Let's see how the distribution of classes looks so far

In [None]:
import numpy as np
import matplotlib.pyplot as plt

def plot_class_distribution(data_frame, groupby_feature, class_name, starting_index=0):
    grouped = data_frame.groupby([class_name])
    values = grouped[groupby_feature].agg(np.size)[starting_index:]
    labels = values.index.tolist()
    y_pos = np.arange(len(labels))
    plt.bar(y_pos, values)
    plt.xticks(y_pos, labels)
    plt.xlabel('Product categories')
    plt.ylabel('Number of Products')
    plt.show()
    print(data_frame[class_name].value_counts())
    
plot_class_distribution(df, 'product_type', 'class', starting_index=1)

# let's check the labeling of some randoms records
test = df.loc[labeled_data_index_r1,:]
write_random_records(df, file_name="Labelling-Phase1")



### Labeling Phase 2

Now let's add another heuristic to label more records. In this step. we can look for common words and choose the ones which can uniquely identify a class and search for those keyword to label more record.

In this step, we assume that when an item is usually being used by one gender (for example, neckless is usually being worn by females), then a special type of neckless which is designed for men, will have men keyword in its description and has already being labelled in the previous round.

In [None]:


unisexProduct =['electronics','phone','fruit','movie','vegetable','seafood','ipad','video','music','book',
                'dairy','egg','fridge', 'phone','supplement','cable','cookware','cook','novel','bike','headphone',
                'appliance','battery','vitamin','fence','garden','speaker','camera','kitchen','radio','backpack',
                'frozen','food','household','safety','sex toys','skate','tuna','home']

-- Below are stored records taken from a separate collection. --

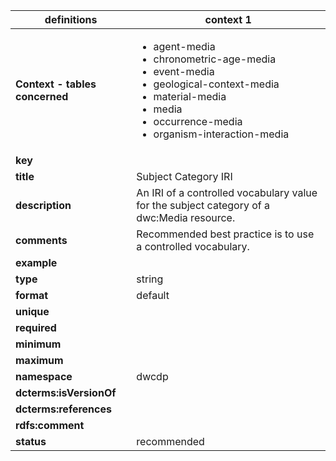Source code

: | definitions | context 1 |
|-|-|
| **Context - tables concerned** | <ul><li>agent-media</li><li>chronometric-age-media</li><li>event-media</li><li>geological-context-media</li><li>material-media</li><li>media</li><li>occurrence-media</li><li>organism-interaction-media</li></ul> |
| **key** |  |
| **title** | Subject Category IRI |
| **description** | An IRI of a controlled vocabulary value for the subject category of a dwc:Media resource. |
| **comments** | Recommended best practice is to use a controlled vocabulary. |
| **example** |  |
| **type** | string |
| **format** | default |
| **unique** |  |
| **required** |  |
| **minimum** |  |
| **maximum** |  |
| **namespace** | dwcdp |
| **dcterms:isVersionOf** |  |
| **dcterms:references** |  |
| **rdfs:comment** |  |
| **status** | recommended |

womanProduct = ['jewellery','pregnancy','make up','nail polish','eye shadow','skirt','manicure','pedicure',
                'jewellery','bracelet','necklace','earring','jewelry','lingerie']

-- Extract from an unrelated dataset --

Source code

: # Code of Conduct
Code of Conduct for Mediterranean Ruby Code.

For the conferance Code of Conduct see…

menProduct = ['shave', 'tuxedo']

kidProduct = ['school', 'disney', 'spider', 'barbie', 'doll']

babyProduct =  ['pacifier','stroller','diaper','potty','walker','playmat','car seat','lip liner','babyliss',
                 'maternity','teether','nursery','carrier','crib','rattle','sleeper']


Now let's count the new keyword in the product information.

In [None]:

# find the total frequency of a list of keywords in a tokenized list
def count_occurance_keyword(tokenized_list, category_list):
    count = 0
    text_data = ' '.join(tokenized_list) + " "
    for keyword in category_list:
        count = text_data.count(keyword + " ")
    return count


def findLabel_commonKeywords(dataFrame, feature):
    count_unisex = count_occurance_keyword(dataFrame[feature], unisexProduct)
    count_men = count_occurance_keyword(dataFrame[feature], menProduct)
    count_woman = count_occurance_keyword(dataFrame[feature], womanProduct)
    count_kid = count_occurance_keyword(dataFrame[feature], kidProduct)
    count_baby = count_occurance_keyword(dataFrame[feature], babyProduct)

    index = ['unisex', 'men', 'women', 'kid', 'baby']
    counters = [count_unisex, count_men, count_woman, count_kid, count_baby]
    frequency = pd.Series(counters, index=index)

    # find label with maximum frequency
    max_frequency = max(frequency)
    max_label = frequency.idxmax() if max_frequency > 0 else '-1'
    return max_label


not_labled_index = df['class'] == '-1'
df.loc[not_labled_index, 'class'] = df.loc[not_labled_index, :].apply(findLabel_commonKeywords, axis=1,
                                                                      args=[imp_feature])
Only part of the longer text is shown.